You are probably getting ready for the debate between the current Vice-President Joe Biden and Mitt Romney’s running mate Congressman Paul Ryan, aren’t you? Well, if you are not, you should. In a few short hours, it will kick off in earnest, and millions of Americans will be tuned in to see how this debate goes.
Let us rewind. It was just a week ago and Obama was getting ready for his first nationally televised debate against Mitt Romney. At that time, Obama was clearly leading most (if not all) of the head-to-head polls against Romney especially in the critical swing states. It seemed all hope was lost for the Romney campaign; even some of his campaign staffers and big money donors began to take to the hills. Something dramatic desperately needed to happen to infuse his campaign with energy and optimism—maybe an unfortunate gaffe from the president; or perhaps devastating foreign policy news—whatever that was going to be no one could have easily guessed that it was going to be the debates.
And who would have guessed anyway? It was not like Obama had, prior to last week’s debate, shown himself to be helpless at debates.
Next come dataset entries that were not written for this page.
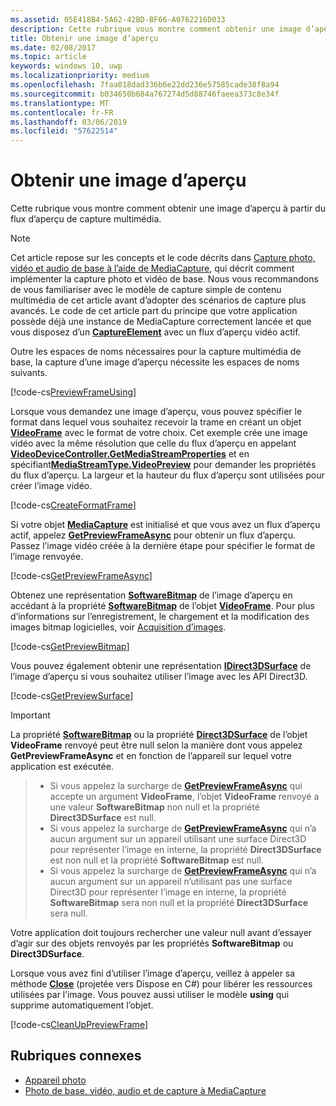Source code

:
 ```yaml
---
ms.assetid: 05E418B4-5A62-42BD-BF66-A0762216D033
description: Cette rubrique vous montre comment obtenir une image d’aperçu à partir du flux d’aperçu de capture multimédia.
title: Obtenir une image d’aperçu
ms.date: 02/08/2017
ms.topic: article
keywords: windows 10, uwp
ms.localizationpriority: medium
ms.openlocfilehash: 7faa018dad336b6e22dd236e57585cade38f8a94
ms.sourcegitcommit: b034650b684a767274d5d88746faeea373c8e34f
ms.translationtype: MT
ms.contentlocale: fr-FR
ms.lasthandoff: 03/06/2019
ms.locfileid: "57622514"
---
```

# <a name="get-a-preview-frame"></a>Obtenir une image d’aperçu


Cette rubrique vous montre comment obtenir une image d’aperçu à partir du flux d’aperçu de capture multimédia.

> [!NOTE] 
> Cet article repose sur les concepts et le code décrits dans [Capture photo, vidéo et audio de base à l’aide de MediaCapture](basic-photo-video-and-audio-capture-with-MediaCapture.md), qui décrit comment implémenter la capture photo et vidéo de base. Nous vous recommandons de vous familiariser avec le modèle de capture simple de contenu multimédia de cet article avant d’adopter des scénarios de capture plus avancés. Le code de cet article part du principe que votre application possède déjà une instance de MediaCapture correctement lancée et que vous disposez d’un [**CaptureElement**](https://msdn.microsoft.com/library/windows/apps/br209278) avec un flux d’aperçu vidéo actif.

Outre les espaces de noms nécessaires pour la capture multimédia de base, la capture d’une image d’aperçu nécessite les espaces de noms suivants.

[!code-cs[PreviewFrameUsing](./code/BasicMediaCaptureWin10/cs/MainPage.xaml.cs#SnippetPreviewFrameUsing)]

Lorsque vous demandez une image d’aperçu, vous pouvez spécifier le format dans lequel vous souhaitez recevoir la trame en créant un objet [**VideoFrame**](https://msdn.microsoft.com/library/windows/apps/dn930917) avec le format de votre choix. Cet exemple crée une image vidéo avec la même résolution que celle du flux d’aperçu en appelant [**VideoDeviceController.GetMediaStreamProperties**](https://msdn.microsoft.com/library/windows/apps/br211995) et en spécifiant[**MediaStreamType.VideoPreview**](https://msdn.microsoft.com/library/windows/apps/br226640) pour demander les propriétés du flux d’aperçu. La largeur et la hauteur du flux d’aperçu sont utilisées pour créer l’image vidéo.

[!code-cs[CreateFormatFrame](./code/BasicMediaCaptureWin10/cs/MainPage.xaml.cs#SnippetCreateFormatFrame)]

Si votre objet [**MediaCapture**](https://msdn.microsoft.com/library/windows/apps/br241124) est initialisé et que vous avez un flux d’aperçu actif, appelez [**GetPreviewFrameAsync**](https://msdn.microsoft.com/library/windows/apps/dn926711) pour obtenir un flux d’aperçu. Passez l’image vidéo créée à la dernière étape pour spécifier le format de l’image renvoyée.

[!code-cs[GetPreviewFrameAsync](./code/BasicMediaCaptureWin10/cs/MainPage.xaml.cs#SnippetGetPreviewFrameAsync)]

Obtenez une représentation [**SoftwareBitmap**](https://msdn.microsoft.com/library/windows/apps/dn887358) de l’image d’aperçu en accédant à la propriété [**SoftwareBitmap**](https://msdn.microsoft.com/library/windows/apps/dn930926) de l’objet [**VideoFrame**](https://msdn.microsoft.com/library/windows/apps/dn930917). Pour plus d’informations sur l’enregistrement, le chargement et la modification des images bitmap logicielles, voir [Acquisition d’images](imaging.md).

[!code-cs[GetPreviewBitmap](./code/BasicMediaCaptureWin10/cs/MainPage.xaml.cs#SnippetGetPreviewBitmap)]

Vous pouvez également obtenir une représentation [**IDirect3DSurface**](https://msdn.microsoft.com/library/windows/apps/dn965505) de l’image d’aperçu si vous souhaitez utiliser l’image avec les API Direct3D.

[!code-cs[GetPreviewSurface](./code/BasicMediaCaptureWin10/cs/MainPage.xaml.cs#SnippetGetPreviewSurface)]

> [!IMPORTANT]
> La propriété [**SoftwareBitmap**](https://msdn.microsoft.com/library/windows/apps/dn930926) ou la propriété [**Direct3DSurface**](https://msdn.microsoft.com/library/windows/apps/dn930920) de l’objet **VideoFrame** renvoyé peut être null selon la manière dont vous appelez **GetPreviewFrameAsync** et en fonction de l’appareil sur lequel votre application est exécutée.

> - Si vous appelez la surcharge de [**GetPreviewFrameAsync**](https://msdn.microsoft.com/library/windows/apps/dn926713) qui accepte un argument **VideoFrame**, l’objet **VideoFrame** renvoyé a une valeur **SoftwareBitmap** non null et la propriété **Direct3DSurface** est null.
> - Si vous appelez la surcharge de [**GetPreviewFrameAsync**](https://msdn.microsoft.com/library/windows/apps/dn926712) qui n’a aucun argument sur un appareil utilisant une surface Direct3D pour représenter l’image en interne, la propriété **Direct3DSurface** est non null et la propriété **SoftwareBitmap** est null.
> - Si vous appelez la surcharge de [**GetPreviewFrameAsync**](https://msdn.microsoft.com/library/windows/apps/dn926712) qui n’a aucun argument sur un appareil n’utilisant pas une surface Direct3D pour représenter l’image en interne, la propriété **SoftwareBitmap** sera non null et la propriété **Direct3DSurface** sera null.

Votre application doit toujours rechercher une valeur null avant d’essayer d’agir sur des objets renvoyés par les propriétés **SoftwareBitmap** ou **Direct3DSurface**.

Lorsque vous avez fini d’utiliser l’image d’aperçu, veillez à appeler sa méthode [**Close**](https://msdn.microsoft.com/library/windows/apps/dn930918) (projetée vers Dispose en C#) pour libérer les ressources utilisées par l’image. Vous pouvez aussi utiliser le modèle **using** qui supprime automatiquement l’objet.

[!code-cs[CleanUpPreviewFrame](./code/BasicMediaCaptureWin10/cs/MainPage.xaml.cs#SnippetCleanUpPreviewFrame)]

## <a name="related-topics"></a>Rubriques connexes

* [Appareil photo](camera.md)
* [Photo de base, vidéo, audio et de capture à MediaCapture](basic-photo-video-and-audio-capture-with-MediaCapture.md)
 

 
Besides, the punditocracy reminded us that these debates seldom change hearts and minds therefore they may not have a huge visible effect on a hardened fiercely and firmly partisan viewing public.
Somehow the prognostications have turned out wrong. Not only did Romney win, but he won big and with it came a tremendous boon for his campaign. Owing to Obama’s dismal performance, the polls are now currently showing that Mitt Romney has closed the yawning gap, and is surprisingly leading Obama in some of the polls! What a difference one debate makes, eh? Yes, Obama’s disastrous outing cannot be exaggerated for even by the most conservative estimates, the Romney campaign experienced a 5-8 point swing. The figure may even be higher amongst women. It is essentially game on now.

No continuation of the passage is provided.